**EXERCISE DATA:**
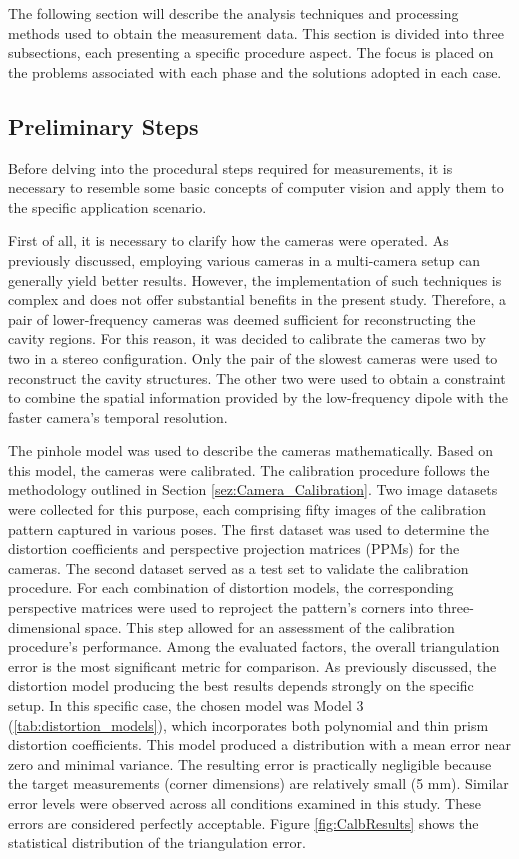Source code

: The following section will describe the analysis techniques and processing methods used to obtain the measurement data. This section is divided into three subsections, each presenting a specific procedure aspect. The focus is placed on the problems associated with each phase and the solutions adopted in each case.

\subsection{Preliminary Steps}
\label{sez:Preliminary_Steps}

Before delving into the procedural steps required for measurements, it is necessary to resemble some basic concepts
of computer vision and apply them to the specific application scenario.

First of all, it is necessary to clarify how the cameras were operated. As previously discussed, employing various cameras in a multi-camera setup can generally yield better results. However, the implementation of such techniques is complex and does not offer substantial benefits in the present study. Therefore, a pair of lower-frequency cameras was deemed sufficient for reconstructing the cavity regions. For this reason, it was decided to calibrate the cameras two by two in a stereo configuration. Only the pair of the slowest cameras were used to reconstruct the cavity structures.
The other two were used to obtain a constraint to combine the spatial information provided by the low-frequency dipole with the faster camera’s temporal resolution.

The pinhole model was used to describe the cameras mathematically. Based on this model, the cameras were calibrated. The calibration procedure follows the methodology outlined in Section \ref{sez:Camera_Calibration}.
Two image datasets were collected for this purpose, each comprising fifty images of the calibration pattern captured in various poses. The first dataset was used to determine the distortion coefficients and perspective projection matrices (PPMs) for the cameras. The second dataset served as a test set to validate the calibration procedure.
For each combination of distortion models, the corresponding perspective matrices were used to reproject the pattern's corners into three-dimensional space. This step allowed for an assessment of the calibration procedure's performance. Among the evaluated factors, the overall triangulation error is the most significant metric for comparison.
As previously discussed, the distortion model producing the best results depends strongly on the specific setup. In this specific case, the chosen model was Model 3 (\ref{tab:distortion_models}), which incorporates both polynomial and thin prism distortion coefficients. This model produced a distribution with a mean error near zero and minimal variance. The resulting error is practically negligible because the target measurements (corner dimensions) are relatively small (5 mm).
Similar error levels were observed across all conditions examined in this study. These errors are considered perfectly acceptable.
Figure \ref{fig:CalbResults} shows the statistical distribution of the triangulation error.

**EXERCISE DETAILS:**
Reproduce the material word for word. Skip every picture it holds.

**RESULT FOR THIS TASK:**
Source code

: The following section will describe the analysis techniques and processing methods used to obtain the measurement data. This section is divided into three subsections, each presenting a specific procedure aspect. The focus is placed on the problems associated with each phase and the solutions adopted in each case.

\subsection{Preliminary Steps}
\label{sez:Preliminary_Steps}

Before delving into the procedural steps required for measurements, it is necessary to resemble some basic concepts
of computer vision and apply them to the specific application scenario.

First of all, it is necessary to clarify how the cameras were operated. As previously discussed, employing various cameras in a multi-camera setup can generally yield better results. However, the implementation of such techniques is complex and does not offer substantial benefits in the present study. Therefore, a pair of lower-frequency cameras was deemed sufficient for reconstructing the cavity regions. For this reason, it was decided to calibrate the cameras two by two in a stereo configuration. Only the pair of the slowest cameras were used to reconstruct the cavity structures.
The other two were used to obtain a constraint to combine the spatial information provided by the low-frequency dipole with the faster camera’s temporal resolution.

The pinhole model was used to describe the cameras mathematically. Based on this model, the cameras were calibrated. The calibration procedure follows the methodology outlined in Section \ref{sez:Camera_Calibration}.
Two image datasets were collected for this purpose, each comprising fifty images of the calibration pattern captured in various poses. The first dataset was used to determine the distortion coefficients and perspective projection matrices (PPMs) for the cameras. The second dataset served as a test set to validate the calibration procedure.
For each combination of distortion models, the corresponding perspective matrices were used to reproject the pattern's corners into three-dimensional space. This step allowed for an assessment of the calibration procedure's performance. Among the evaluated factors, the overall triangulation error is the most significant metric for comparison.
As previously discussed, the distortion model producing the best results depends strongly on the specific setup. In this specific case, the chosen model was Model 3 (\ref{tab:distortion_models}), which incorporates both polynomial and thin prism distortion coefficients. This model produced a distribution with a mean error near zero and minimal variance. The resulting error is practically negligible because the target measurements (corner dimensions) are relatively small (5 mm).
Similar error levels were observed across all conditions examined in this study. These errors are considered perfectly acceptable.
Figure \ref{fig:CalbResults} shows the statistical distribution of the triangulation error.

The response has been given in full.